Um das optische pH-Messverfahren nicht nur auf chemisch-physikalischer Ebene für den Einsatz in der Ostsee startklar zu machen, erarbeitete Jens Müller zusammen mit einer Kieler Meerestechnik-Firma und zwei wissenschaftlichen Partnerinstitutionen eine für den Feldeinsatz anwendungsreife technische Umsetzung, die mittlerweile erprobt und auf dem Markt ist. „Unser ‚Roter Kasten‘, in dem alles eingebaut ist, was man zur optisch-photometrischen pH-Messung braucht, kann leicht auf jedem Forschungsschiff installiert werden und auch auf sogenannten ‚voluntary observing ships‘ (VOS) mitfahren“, sagt Müller.
VOS sind regelmäßig auf den Ozeanen und auch auf der Ostsee verkehrende Schiffe, die nicht primär für die Forschung unterwegs sind, aber dennoch Messgeräte an Bord nehmen und wissenschaftliche Daten erheben. „Einer routinemäßigen Verwendung des angepassten Verfahrens für ein deutlich präziseres, hochaufgelöstes und flächendeckendes pH-Monitoring in der Ostsee steht damit nichts mehr im Wege.
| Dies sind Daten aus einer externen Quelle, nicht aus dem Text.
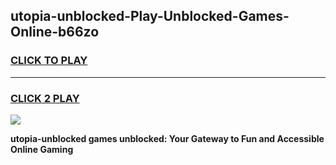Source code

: 
## utopia-unblocked-Play-Unblocked-Games-Online-b66zo
<h3>
<a href="https://premium76.site?title=utopia-unblocked&ref=25A">CLICK TO PLAY</a></h3>
<hr>

<h3>
<a href="https://premium76.site?title=utopia-unblocked&ref=25A">CLICK 2 PLAY</a>
  
</h3>

<a href="https://premium76.site?title=utopia-unblocked&ref=25A"><img src="https://clearcache.store/games.png"></a>


**utopia-unblocked games unblocked: Your Gateway to Fun and Accessible Online Gaming**
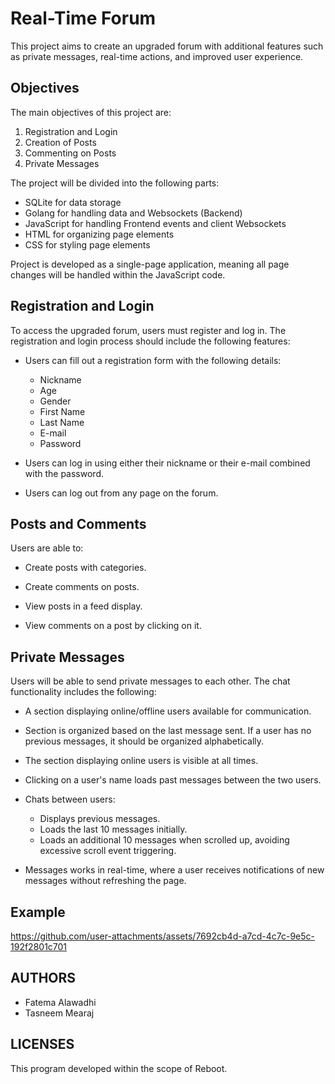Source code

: # Real-Time Forum
This project aims to create an upgraded forum with additional features such as private messages, real-time actions, and improved user experience.

## Objectives

The main objectives of this project are:

1. Registration and Login
2. Creation of Posts
3. Commenting on Posts
4. Private Messages

The project will be divided into the following parts:

- SQLite for data storage
- Golang for handling data and Websockets (Backend)
- JavaScript for handling Frontend events and client Websockets
- HTML for organizing page elements
- CSS for styling page elements

Project is developed as a single-page application, meaning all page changes will be handled within the JavaScript code.

## Registration and Login

To access the upgraded forum, users must register and log in. The registration and login process should include the following features:

- Users can fill out a registration form with the following details:
  - Nickname
  - Age
  - Gender
  - First Name
  - Last Name
  - E-mail
  - Password

- Users can log in using either their nickname or their e-mail combined with the password.

- Users can log out from any page on the forum.

## Posts and Comments
Users are able to:

- Create posts with categories.

- Create comments on posts.

- View posts in a feed display.

- View comments on a post by clicking on it.

## Private Messages

Users will be able to send private messages to each other. The chat functionality includes the following:

- A section displaying online/offline users available for communication.

- Section is organized based on the last message sent. If a user has no previous messages, it should be organized alphabetically.

- The section displaying online users is visible at all times.

- Clicking on a user's name loads past messages between the two users.

- Chats between users:
  - Displays previous messages.
  - Loads the last 10 messages initially.
  - Loads an additional 10 messages when scrolled up, avoiding excessive scroll event triggering.

- Messages works in real-time, where a user receives notifications of new messages without refreshing the page.

## Example

https://github.com/user-attachments/assets/7692cb4d-a7cd-4c7c-9e5c-192f2801c701

## AUTHORS

- Fatema Alawadhi
- Tasneem Mearaj

## LICENSES

This program developed within the scope of Reboot.
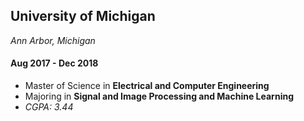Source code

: ## University of Michigan

_Ann Arbor, Michigan_

#### Aug 2017 - Dec 2018

- Master of Science in **Electrical and Computer Engineering**
- Majoring in **Signal and Image Processing and Machine Learning**
- _CGPA: 3.44_
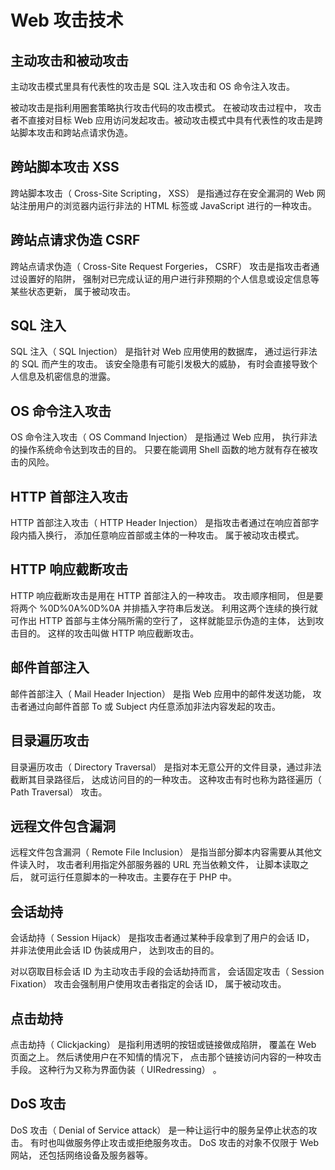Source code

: # Web 攻击技术

## 主动攻击和被动攻击

主动攻击模式里具有代表性的攻击是 SQL 注入攻击和 OS 命令注入攻击。

被动攻击是指利用圈套策略执行攻击代码的攻击模式。 在被动攻击过程中， 攻击者不直接对目标 Web 应用访问发起攻击。被动攻击模式中具有代表性的攻击是跨站脚本攻击和跨站点请求伪造。

## 跨站脚本攻击 XSS

跨站脚本攻击（ Cross-Site Scripting， XSS） 是指通过存在安全漏洞的 Web 网站注册用户的浏览器内运行非法的 HTML 标签或 JavaScript 进行的一种攻击。

## 跨站点请求伪造 CSRF

跨站点请求伪造（ Cross-Site Request Forgeries， CSRF） 攻击是指攻击者通过设置好的陷阱， 强制对已完成认证的用户进行非预期的个人信息或设定信息等某些状态更新， 属于被动攻击。
## SQL 注入

SQL 注入（ SQL Injection） 是指针对 Web 应用使用的数据库， 通过运行非法的 SQL 而产生的攻击。 该安全隐患有可能引发极大的威胁， 有时会直接导致个人信息及机密信息的泄露。

## OS 命令注入攻击

OS 命令注入攻击（ OS Command Injection） 是指通过 Web 应用， 执行非法的操作系统命令达到攻击的目的。 只要在能调用 Shell 函数的地方就有存在被攻击的风险。

## HTTP 首部注入攻击

HTTP 首部注入攻击（ HTTP Header Injection） 是指攻击者通过在响应首部字段内插入换行， 添加任意响应首部或主体的一种攻击。 属于被动攻击模式。

## HTTP 响应截断攻击

HTTP 响应截断攻击是用在 HTTP 首部注入的一种攻击。 攻击顺序相同， 但是要将两个 %0D%0A%0D%0A 并排插入字符串后发送。 利用这两个连续的换行就可作出 HTTP 首部与主体分隔所需的空行了， 这样就能显示伪造的主体， 达到攻击目的。 这样的攻击叫做 HTTP 响应截断攻击。

## 邮件首部注入

邮件首部注入（ Mail Header Injection） 是指 Web 应用中的邮件发送功能， 攻击者通过向邮件首部 To 或 Subject 内任意添加非法内容发起的攻击。

## 目录遍历攻击

目录遍历攻击（ Directory Traversal） 是指对本无意公开的文件目录，通过非法截断其目录路径后， 达成访问目的的一种攻击。 这种攻击有时也称为路径遍历（ Path Traversal） 攻击。

## 远程文件包含漏洞

远程文件包含漏洞（ Remote File Inclusion） 是指当部分脚本内容需要从其他文件读入时， 攻击者利用指定外部服务器的 URL 充当依赖文件， 让脚本读取之后， 就可运行任意脚本的一种攻击。主要存在于 PHP 中。

## 会话劫持

会话劫持（ Session Hijack） 是指攻击者通过某种手段拿到了用户的会话 ID， 并非法使用此会话 ID 伪装成用户， 达到攻击的目的。

对以窃取目标会话 ID 为主动攻击手段的会话劫持而言， 会话固定攻击（ Session Fixation） 攻击会强制用户使用攻击者指定的会话 ID， 属于被动攻击。


## 点击劫持

点击劫持（ Clickjacking） 是指利用透明的按钮或链接做成陷阱， 覆盖在 Web 页面之上。 然后诱使用户在不知情的情况下， 点击那个链接访问内容的一种攻击手段。 这种行为又称为界面伪装（ UIRedressing） 。

## DoS 攻击

DoS 攻击（ Denial of Service attack） 是一种让运行中的服务呈停止状态的攻击。 有时也叫做服务停止攻击或拒绝服务攻击。 DoS 攻击的对象不仅限于 Web 网站， 还包括网络设备及服务器等。
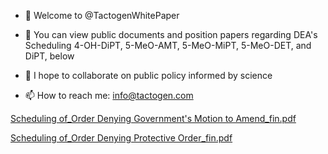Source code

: - 👋 Welcome to @TactogenWhitePaper
- 👀 You can view public documents and position papers regarding DEA's Scheduling 4-OH-DiPT, 5-MeO-AMT, 5-MeO-MiPT, 5-MeO-DET, and DiPT, below
- 💞️ I hope to collaborate on public policy informed by science

- 📫 How to reach me: info@tactogen.com

<!---
TactogenWhitePaper/TactogenWhitePaper is a ✨ special ✨ repository because its `README.md` (this file) appears on your GitHub profile.
You can click the Preview link to take a look at your changes.
--->
[Scheduling of_Order Denying Government's Motion to Amend_fin.pdf](https://github.com/TactogenWhitePaper/TactogenWhitePaper/files/8848857/Scheduling.of_Order.Denying.Government.s.Motion.to.Amend_fin.pdf)

[Scheduling of_Order Denying Protective Order_fin.pdf](https://github.com/TactogenWhitePaper/TactogenWhitePaper/files/8848860/Scheduling.of_Order.Denying.Protective.Order_fin.pdf)

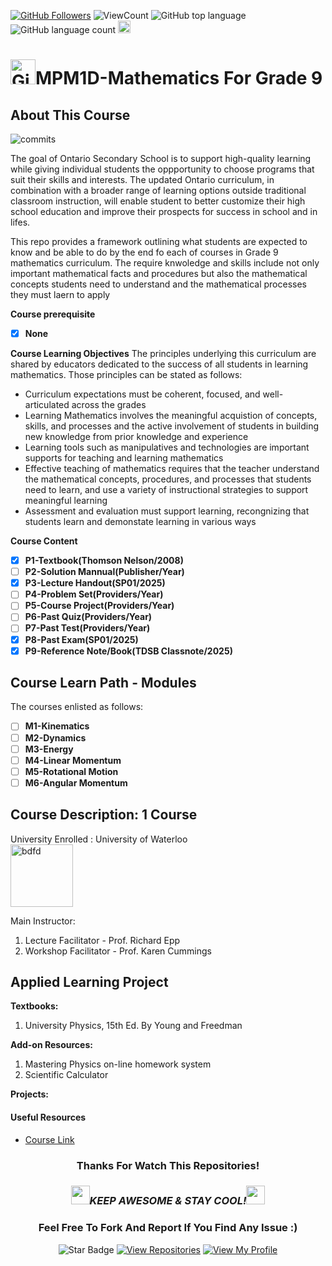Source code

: <!--
 * @Author: BDFD
 * @Date: 2022-01-12 22:38:38
 * @LastEditTime: 2022-02-23 12:24:43
 * @LastEditors: BDFD
 * @Description:
 * @FilePath: \3.0-Course-Name_Coursera_Template\README.md
-->

<a href="https://github.com/bdfd"><img src="https://img.shields.io/github/followers/bdfd?label=Follow%20Me&logo=github" alt="GitHub Followers" /></a>
![ViewCount](https://views.whatilearened.today/views/github/BDFD-Tutorial-Ground/TDSB_MPM1D_Gr9-Mathematics.svg?cache=remove)
![GitHub top language](https://img.shields.io/github/languages/top/BDFD-Tutorial-Ground/TDSB_MPM1D_Gr9-Mathematics?style=flat)
![GitHub language count](https://img.shields.io/github/languages/count/BDFD-Tutorial-Ground/TDSB_MPM1D_Gr9-Mathematics?style=flat)
<img height=20 src="https://cdn.jsdelivr.net/gh/bdfd/Personal_Image_Repo/7.Color-Icon/Status/Finish.svg" alt="bdfd" />

# <a href="https://github.com/bdfd"><img height=40 src="https://cdn.jsdelivr.net/gh/bdfd/Personal_Image_Repo/4.Stamp/BDFD_Stamp.png" alt="GitHub Followers" /></a>MPM1D-Mathematics For Grade 9

## About This Course

![commits](https://img.shields.io/github/last-commit/BDFD-LearningGround/Cousera_Google-Data-Analytics-Professional-Certificate?label=Last%20Commit%20)

The goal of Ontario Secondary School is to support high-quality learning while giving individual students the oppportunity to choose programs that suit their skills and interests. The updated Ontario curriculum, in combination with a broader range of learning options outside traditional classroom instruction, will enable student to better customize their high school education and improve their prospects for success in school and in lifes.

This repo provides a framework outlining what students are expected to know and be able to do by the end fo each of courses in Grade 9 mathematics curriculum. The require knwoledge and skills include not only important mathematical facts and procedures but also the mathematical concepts students need to understand and the mathematical processes they must laern to apply

**Course prerequisite**

- [x] **None**

**Course Learning Objectives**
The principles underlying this curriculum are shared by educators dedicated to the success of all students in learning mathematics. Those principles can be stated as follows:

- Curriculum expectations must be coherent, focused, and well-articulated across the grades
- Learning Mathematics involves the meaningful acquistion of concepts, skills, and processes and the active involvement of students in building new knowledge from prior knowledge and experience
- Learning tools such as manipulatives and technologies are important supports for teaching and learning mathematics
- Effective teaching of mathematics requires that the teacher understand the mathematical concepts, procedures, and processes that students need to learn, and use a variety of instructional strategies to support meaningful learning
- Assessment and evaluation must support learning, recongnizing that students learn and demonstate learning in various ways

**Course Content**

- [x] **P1-Textbook(Thomson Nelson/2008)**
- [ ] **P2-Solution Mannual(Publisher/Year)**
- [x] **P3-Lecture Handout(SP01/2025)**
- [ ] **P4-Problem Set(Providers/Year)**
- [ ] **P5-Course Project(Providers/Year)**
- [ ] **P6-Past Quiz(Providers/Year)**
- [ ] **P7-Past Test(Providers/Year)**
- [x] **P8-Past Exam(SP01/2025)**
- [x] **P9-Reference Note/Book(TDSB Classnote/2025)**

## Course Learn Path - Modules

The courses enlisted as follows:

- [ ] **M1-Kinematics**
- [ ] **M2-Dynamics**
- [ ] **M3-Energy**
- [ ] **M4-Linear Momentum**
- [ ] **M5-Rotational Motion**
- [ ] **M6-Angular Momentum**

## Course Description: 1 Course

University Enrolled : University of Waterloo  
<img height=100 src="https://cdn.jsdelivr.net/gh/bdfd/Personal_Image_Repo/10.%20Course_Learning/2.0%20Canda%20University%20Logo/University_of_Waterloo.png" alt="bdfd" />

Main Instructor:

1. Lecture Facilitator - Prof. Richard Epp
2. Workshop Facilitator - Prof. Karen Cummings

## Applied Learning Project

**Textbooks:**

1. University Physics, 15th Ed. By Young and Freedman

**Add-on Resources:**

1. Mastering Physics on-line homework system
2. Scientific Calculator

**Projects:**

#### Useful Resources

- [Course Link](https://www.coursera.org/professional-certificates/ibm-data-science)

<div align="center">

### Thanks For Watch This Repositories!

### <img src="https://media.giphy.com/media/WUlplcMpOCEmTGBtBW/giphy.gif" width="30"><i>KEEP AWESOME & STAY COOL!</i><img src="https://media.giphy.com/media/WUlplcMpOCEmTGBtBW/giphy.gif" width="30">

### Feel Free To Fork And Report If You Find Any Issue :)

![Star Badge](https://img.shields.io/static/v1?label=%F0%9F%8C%9F&message=If%20Useful&style=style=flat&color=BC4E99)
[![View Repositories](https://img.shields.io/badge/View-My_Repositories-blue?logo=GitHub)](https://github.com/bdfd?tab=repositories)
[![View My Profile](https://img.shields.io/badge/View-My_Profile-green?logo=GitHub)](https://github.com/bdfd)

</div>

<!-- ![Certificate](https://cdn.jsdelivr.net/gh/BDFD-LearningGround/Certificate-Folder/6.0-Others/Course-Version%20Control%20with%20Git/Course-Version%20Control%20with%20Git.jpeg) -->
Wir halten das nun auch Brackwasser-taugliche Verfahren daher für geeignet, als offizielle neue Standard-Messmethode im Ostsee-Monitoring zum Einsatz zu kommen. Dafür machen wir uns bei der HELCOM stark“, kommentiert Gregor Rehder, Leiter der IOW-Arbeitsgruppe „Biogeochemie umweltrelevanter Gase“ und Koordinator des Pinbal-Projekts, die Forschungsergebnisse seines ehemaligen Doktoranden und jetzigen Kollegen abschließend.